Empieza el ritual del desayuno. Es importante no variar hábitos antes de la competición, pues el cuerpo puede que no esté preparado para según qué ingesta si no lo hemos acostumbrado anteriormente. Mi vaso de zumo de naranja natural está encima de la mesa con el bocadillo y unos cereales con yogur. Sentado con la mirada fija en el horizonte pienso en la carrera y la visualizo mentalmente. ¿Cuándo pararé a avituallar?, ¿cómo actuaré en cada situación? y, sobre todo, ¿cuál es mi meta? Me gusta nadar, me encanta entrenar. He trabajado duro para este momento y quiero conseguirlo, tengo que lograrlo y lo haré.

Ha venido mi familia: mi tía, mi abuela, mis primos, mis padres y mi hermana. La verdad es que me considero un privilegiado por tener una familia así. Siempre que pueden vienen a animarme, tanto ellos como todos lo que lo hacen desde la distancia. Gracias.

De camino a Banyoles escucho música para animarme y motivarme. Empieza a sonar y subo el volumen. El pulso se me acelera a la vez que empieza a hervirme la sangre. ¡Quiero nadar ya! Quiero tirarme al agua, quiero sacar toda esta adrenalina que llevo dentro y quiero luchar para lograr mi primer objetivo de la temporada. Recuerdo todos los entrenamientos que he hecho hasta llegar aquí, todas las brazadas que he dado, todos los quilómetros que he nadado y todo lo que he sufrido para poder disfrutar de este día. Cada vez estoy más cerca, hasta que al final llegamos a Banyoles. Respiro hondo, miro al lago y sonrío. Qué recuerdos...

Paso por la zona de marcaje, empieza la rutina donde me miran las uñas de las manos y pies, el bañador, me marcan el número 17 que me ha tocado por sorteo y cojo el chip. Faltan 30 minutos y es momento de ponerme el bañador FINIS. Me gusta lo cómodo que es y la sensación que tengo al nadar con él. Después de ponerme la vaselina para que no tenga rozaduras por las axilas y cuello, me dirijo a la cámara de salida. Ahora sí que me empiezan a entrar esos nervios pre-competición, los que tanto me gustan, los que me hacen estar vivo... ¡Esto empieza YA!

La carrera empezará desde dentro del agua, con lo que saltamos al lago y nos ponemos en la línea de salida. Treinta segundos... Miro a mi alrededor, observo a mis rivales y veo a Antonio Arroyo y a Pol Gil, entre otros. Diez segundos... Diviso la boya donde daremos el primer giro. Empieza la cuenta atrás: 3... 2... 1...

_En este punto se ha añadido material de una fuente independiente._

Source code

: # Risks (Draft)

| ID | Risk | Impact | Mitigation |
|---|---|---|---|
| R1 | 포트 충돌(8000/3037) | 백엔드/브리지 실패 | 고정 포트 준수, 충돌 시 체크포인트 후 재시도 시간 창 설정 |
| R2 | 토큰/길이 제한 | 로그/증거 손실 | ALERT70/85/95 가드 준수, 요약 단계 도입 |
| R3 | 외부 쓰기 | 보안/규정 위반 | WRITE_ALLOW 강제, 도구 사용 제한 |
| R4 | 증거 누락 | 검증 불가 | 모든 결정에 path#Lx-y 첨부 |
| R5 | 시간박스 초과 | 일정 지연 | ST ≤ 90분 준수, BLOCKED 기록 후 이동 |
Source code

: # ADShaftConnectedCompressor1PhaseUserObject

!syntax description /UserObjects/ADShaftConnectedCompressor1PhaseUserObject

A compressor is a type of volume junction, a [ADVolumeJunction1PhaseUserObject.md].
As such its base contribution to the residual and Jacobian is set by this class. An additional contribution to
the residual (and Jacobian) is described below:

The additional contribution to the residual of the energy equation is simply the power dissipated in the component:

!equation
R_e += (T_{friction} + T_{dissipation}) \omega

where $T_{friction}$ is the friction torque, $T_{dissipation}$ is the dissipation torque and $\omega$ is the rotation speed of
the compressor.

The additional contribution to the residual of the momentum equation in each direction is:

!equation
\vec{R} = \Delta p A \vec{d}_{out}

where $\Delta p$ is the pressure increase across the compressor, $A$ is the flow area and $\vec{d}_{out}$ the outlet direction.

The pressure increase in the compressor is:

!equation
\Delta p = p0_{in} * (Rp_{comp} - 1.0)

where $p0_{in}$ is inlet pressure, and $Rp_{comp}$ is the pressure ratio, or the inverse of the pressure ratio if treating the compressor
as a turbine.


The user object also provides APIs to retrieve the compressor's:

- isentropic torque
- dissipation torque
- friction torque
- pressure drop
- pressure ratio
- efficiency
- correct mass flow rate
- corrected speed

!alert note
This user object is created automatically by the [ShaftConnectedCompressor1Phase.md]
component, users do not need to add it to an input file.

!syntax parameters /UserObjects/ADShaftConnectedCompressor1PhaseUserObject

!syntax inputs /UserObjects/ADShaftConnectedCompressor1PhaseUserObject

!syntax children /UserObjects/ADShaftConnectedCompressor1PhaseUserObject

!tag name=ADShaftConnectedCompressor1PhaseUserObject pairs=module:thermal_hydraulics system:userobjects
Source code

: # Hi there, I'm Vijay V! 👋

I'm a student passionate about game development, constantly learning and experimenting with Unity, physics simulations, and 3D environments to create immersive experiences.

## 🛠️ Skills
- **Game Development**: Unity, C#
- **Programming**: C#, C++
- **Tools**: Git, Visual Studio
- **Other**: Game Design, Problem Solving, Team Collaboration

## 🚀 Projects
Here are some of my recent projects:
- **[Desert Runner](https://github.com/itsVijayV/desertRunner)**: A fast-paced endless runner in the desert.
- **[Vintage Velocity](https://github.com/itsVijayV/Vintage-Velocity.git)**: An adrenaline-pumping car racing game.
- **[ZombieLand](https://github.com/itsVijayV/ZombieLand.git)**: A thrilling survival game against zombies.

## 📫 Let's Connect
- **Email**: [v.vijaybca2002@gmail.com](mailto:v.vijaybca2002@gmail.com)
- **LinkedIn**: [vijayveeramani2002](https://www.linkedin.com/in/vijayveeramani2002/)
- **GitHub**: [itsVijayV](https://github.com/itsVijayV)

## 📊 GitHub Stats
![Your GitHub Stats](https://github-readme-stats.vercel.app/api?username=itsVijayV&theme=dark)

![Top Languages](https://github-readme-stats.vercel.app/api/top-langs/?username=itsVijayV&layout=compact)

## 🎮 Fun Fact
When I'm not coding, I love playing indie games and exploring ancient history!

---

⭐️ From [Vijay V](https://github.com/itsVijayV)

Salida limpia, rápida y sin golpes. Antonio marca el ritmo seguido por Pol. Me doy cuenta de ello y me pongo a los pies. El ritmo es alto con lo que el grupo se rompe en poco más de 500 metros, quedando así sólo cinco nadadores en cabeza. Antonio, Pol, yo, Venturi (FRA) y Adrián. El pase por los primeros 1.500 metros ha sido rápido (16’10”) con lo que aminoran la marcha y aprovecho para tomarme el primer gel energético. Al final de la primera vuelta el grupo perseguidor consigue contactar con nosotros, con lo que ahora somos unos 15 nadadores al frente.

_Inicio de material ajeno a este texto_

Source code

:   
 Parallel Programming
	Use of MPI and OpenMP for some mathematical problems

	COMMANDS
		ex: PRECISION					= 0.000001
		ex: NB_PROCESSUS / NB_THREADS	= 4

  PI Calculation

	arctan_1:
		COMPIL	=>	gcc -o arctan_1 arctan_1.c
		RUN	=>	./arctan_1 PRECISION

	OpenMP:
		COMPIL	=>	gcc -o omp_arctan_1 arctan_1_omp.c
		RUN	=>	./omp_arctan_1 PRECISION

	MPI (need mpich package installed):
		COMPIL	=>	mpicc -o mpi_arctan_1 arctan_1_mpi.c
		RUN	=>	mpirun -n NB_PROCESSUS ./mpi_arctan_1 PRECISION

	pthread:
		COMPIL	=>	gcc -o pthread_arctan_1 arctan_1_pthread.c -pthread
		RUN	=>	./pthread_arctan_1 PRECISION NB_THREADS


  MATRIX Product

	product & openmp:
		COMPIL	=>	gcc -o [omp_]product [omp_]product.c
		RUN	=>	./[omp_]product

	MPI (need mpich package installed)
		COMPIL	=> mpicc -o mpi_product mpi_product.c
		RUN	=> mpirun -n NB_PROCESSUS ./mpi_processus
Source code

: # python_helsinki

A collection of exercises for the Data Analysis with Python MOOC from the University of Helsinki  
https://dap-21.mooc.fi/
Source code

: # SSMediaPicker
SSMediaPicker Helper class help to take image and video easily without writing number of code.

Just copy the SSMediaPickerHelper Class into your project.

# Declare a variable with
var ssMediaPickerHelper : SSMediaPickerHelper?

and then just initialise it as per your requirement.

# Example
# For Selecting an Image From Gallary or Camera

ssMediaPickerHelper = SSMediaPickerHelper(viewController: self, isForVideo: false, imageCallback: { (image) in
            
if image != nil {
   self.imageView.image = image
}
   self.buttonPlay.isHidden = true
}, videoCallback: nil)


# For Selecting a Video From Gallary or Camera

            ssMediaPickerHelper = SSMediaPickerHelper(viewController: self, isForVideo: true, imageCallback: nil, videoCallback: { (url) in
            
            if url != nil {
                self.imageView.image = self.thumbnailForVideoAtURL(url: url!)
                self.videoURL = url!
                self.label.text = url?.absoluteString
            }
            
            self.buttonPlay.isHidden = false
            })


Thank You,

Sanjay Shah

Empieza la segunda vuelta, más tranquila, y el francés Venturi se pone en cabeza marcando el ritmo. Sin más, pasamos por el avituallamiento donde me espera mi entrenador con un vaso en la parte extrema de la caña. Me pongo en paralelo con el francés y acelero la marcha. No quiero llevarme golpes ni que me tiren el vaso. Unos sorbos rápidos y vuelvo a perderme en medio del grupo. Me encuentro bien, con un nado fluido y cómodo… Así llegamos a mitad de carrera.

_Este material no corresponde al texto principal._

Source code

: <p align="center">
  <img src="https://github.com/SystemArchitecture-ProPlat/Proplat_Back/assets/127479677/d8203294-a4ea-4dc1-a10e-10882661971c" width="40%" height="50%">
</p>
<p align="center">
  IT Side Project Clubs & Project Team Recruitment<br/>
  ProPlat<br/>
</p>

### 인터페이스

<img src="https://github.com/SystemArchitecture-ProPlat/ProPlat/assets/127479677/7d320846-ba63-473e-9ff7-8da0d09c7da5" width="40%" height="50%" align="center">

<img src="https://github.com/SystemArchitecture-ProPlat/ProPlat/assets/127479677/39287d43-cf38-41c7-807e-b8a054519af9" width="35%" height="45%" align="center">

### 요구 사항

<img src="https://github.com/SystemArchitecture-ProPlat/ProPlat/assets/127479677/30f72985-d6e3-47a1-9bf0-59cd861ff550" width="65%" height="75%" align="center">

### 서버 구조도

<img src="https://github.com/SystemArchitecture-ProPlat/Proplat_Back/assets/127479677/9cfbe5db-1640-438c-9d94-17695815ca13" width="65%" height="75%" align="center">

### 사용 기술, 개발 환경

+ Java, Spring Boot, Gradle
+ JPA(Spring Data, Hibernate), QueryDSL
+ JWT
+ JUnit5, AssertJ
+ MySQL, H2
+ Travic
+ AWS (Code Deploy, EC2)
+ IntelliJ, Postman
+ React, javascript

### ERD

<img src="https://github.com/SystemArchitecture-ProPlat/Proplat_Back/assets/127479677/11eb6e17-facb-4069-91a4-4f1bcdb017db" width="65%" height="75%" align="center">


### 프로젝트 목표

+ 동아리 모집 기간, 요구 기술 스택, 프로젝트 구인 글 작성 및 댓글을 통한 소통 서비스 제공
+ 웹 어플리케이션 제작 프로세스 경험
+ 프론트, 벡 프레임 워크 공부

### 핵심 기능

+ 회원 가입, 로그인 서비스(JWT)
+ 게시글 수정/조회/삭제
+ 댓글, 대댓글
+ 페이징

Al comienzo de la tercera vuelta me paro para tomarme rápidamente el segundo gel energético. Este con cafeína. Me separo del grupo y me pongo a nadar en paralelo. Intento acelerar el ritmo pero de repente veo como se apresuran a ponerse a mis pies dejando de esta manera a los tres nadadores de delante solos. Es entonces cuando decido ir en busca de los pies de los primeros. Me noto los brazos pesados. Siempre hay momentos fatídicos en la carrera y hay que ser fuerte para superarlos. Debo ser fuerte mentalmente. Y es entonces cuando pienso en los entrenamientos, en las brazadas que han hecho mis brazos, en las patadas que han dado mis piernas y en todos los duros golpes que ha aguantado mi mente. Último avituallamiento, paro, bebo y voy en busca del billete hacia el Mundial. Lo deseo y con el apoyo que he recibido estos últimos días de todos los que me quieren lo tengo que lograr. Lo voy a lograr. Llegamos al final de la tercera vuelta y veo que a Pol le cuesta seguir el ritmo de Antonio, que va primero. Decido aumentar el ritmo y ponerme detrás de él, pero me veo con mucha fuerza. Me posiciono primero para marcar el ritmo.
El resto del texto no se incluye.